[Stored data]
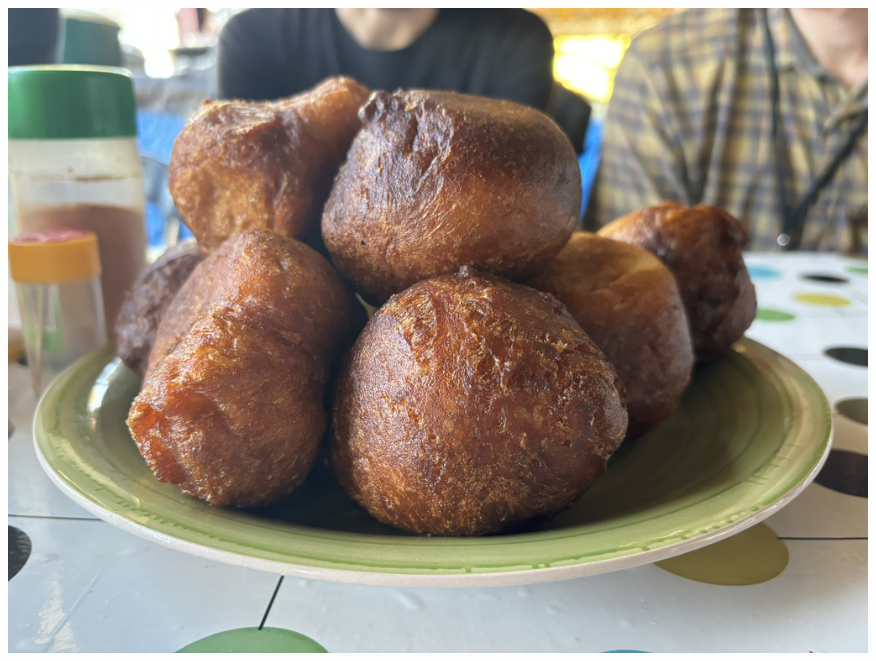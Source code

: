 <img src="./images/posts/pycon-na/fat-cake.JPEG" alt="Cake" style="max-width: 100%; max-height: 100%; display: block;">
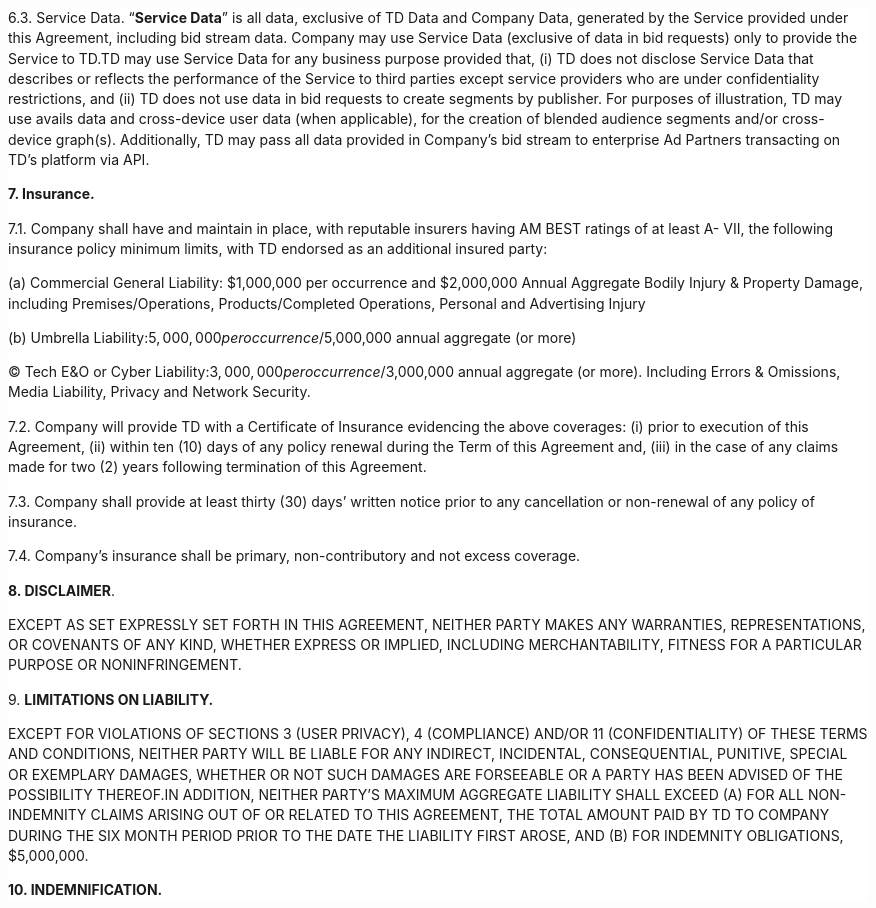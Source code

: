 6.3. Service Data. “**Service Data**” is all data, exclusive of TD Data and Company Data, generated by the Service provided under this Agreement, including bid stream data. Company may use Service Data (exclusive of data in bid requests) only to provide the Service to TD​.TD may use Service Data for any business purpose provided that, (i) TD does not disclose Service Data that describes or reflects the performance of the Service to third parties except service providers who are under confidentiality restrictions, and (ii) TD does not use data in bid requests to create segments by publisher. For purposes of illustration, TD may use avails data and cross-device user data (when applicable), for the creation of blended audience segments and/​or cross-device graph(s). Additionally, TD may pass all data provided in Company’s bid stream to enterprise Ad Partners transacting on TD’s platform via API.

**7\. Insurance.**

7.1. Company shall have and maintain in place, with reputable insurers having AM BEST ratings of at least A- VII, the following insurance policy minimum limits, with TD endorsed as an additional insured party:

(a) Commercial General Liability: $1,000,000 per occurrence and $2,000,000 Annual Aggregate Bodily Injury & Property Damage, including Premises/​Operations, Products/​Completed Operations, Personal and Advertising Injury

(b) Umbrella Liability:$5,000,000 per occurrence/$5,000,000 annual aggregate (or more)

© Tech E&O or Cyber Liability:$3,000,000 per occurrence/​$3,000,000 annual aggregate (or more). Including Errors & Omissions, Media Liability, Privacy and Network Security.

7.2. Company will provide TD with a Certificate of Insurance evidencing the above coverages: (i) prior to execution of this Agreement, (ii) within ten (10) days of any policy renewal during the Term of this Agreement and, (iii) in the case of any claims made for two (2) years following termination of this Agreement.

7.3. Company shall provide at least thirty (30) days’ written notice prior to any cancellation or non-renewal of any policy of insurance.

7.4. Company’s insurance shall be primary, non-contributory and not excess coverage.

**8\. DISCLAIMER**.

EXCEPT AS SET EXPRESSLY SET FORTH IN THIS AGREEMENT, NEITHER PARTY MAKES ANY WARRANTIES, REPRESENTATIONS, OR COVENANTS OF ANY KIND, WHETHER EXPRESS OR IMPLIED, INCLUDING MERCHANTABILITY, FITNESS FOR A PARTICULAR PURPOSE OR NONINFRINGEMENT.

9\. **LIMITATIONS ON LIABILITY.**

EXCEPT FOR VIOLATIONS OF SECTIONS 3 (USER PRIVACY), 4 (COMPLIANCE) AND/OR 11 (CONFIDENTIALITY) OF THESE TERMS AND CONDITIONS, NEITHER PARTY WILL BE LIABLE FOR ANY INDIRECT, INCIDENTAL, CONSEQUENTIAL, PUNITIVE, SPECIAL OR EXEMPLARY DAMAGES, WHETHER OR NOT SUCH DAMAGES ARE FORSEEABLE OR A PARTY HAS BEEN ADVISED OF THE POSSIBILITY THERE​OF​.IN ADDITION, NEITHER PARTY’S MAXIMUM AGGREGATE LIABILITY SHALL EXCEED (A) FOR ALL NON-INDEMNITY CLAIMS ARISING OUT OF OR RELATED TO THIS AGREEMENT, THE TOTAL AMOUNT PAID BY TD TO COMPANY DURING THE SIX MONTH PERIOD PRIOR TO THE DATE THE LIABILITY FIRST AROSE, AND (B) FOR INDEMNITY OBLIGATIONS, $5,000,000.

**10\. INDEMNIFICATION.**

About this exercise>
Word for word, restate the lines above from the line containing "7.4. Company’s insurance" through the line containing "9\. **LIMITATIONS ON LIABILITY.**", with both included and nothing else.

Answer space>
7.4. Company’s insurance shall be primary, non-contributory and not excess coverage.

**8\. DISCLAIMER**.

EXCEPT AS SET EXPRESSLY SET FORTH IN THIS AGREEMENT, NEITHER PARTY MAKES ANY WARRANTIES, REPRESENTATIONS, OR COVENANTS OF ANY KIND, WHETHER EXPRESS OR IMPLIED, INCLUDING MERCHANTABILITY, FITNESS FOR A PARTICULAR PURPOSE OR NONINFRINGEMENT.

9\. **LIMITATIONS ON LIABILITY.**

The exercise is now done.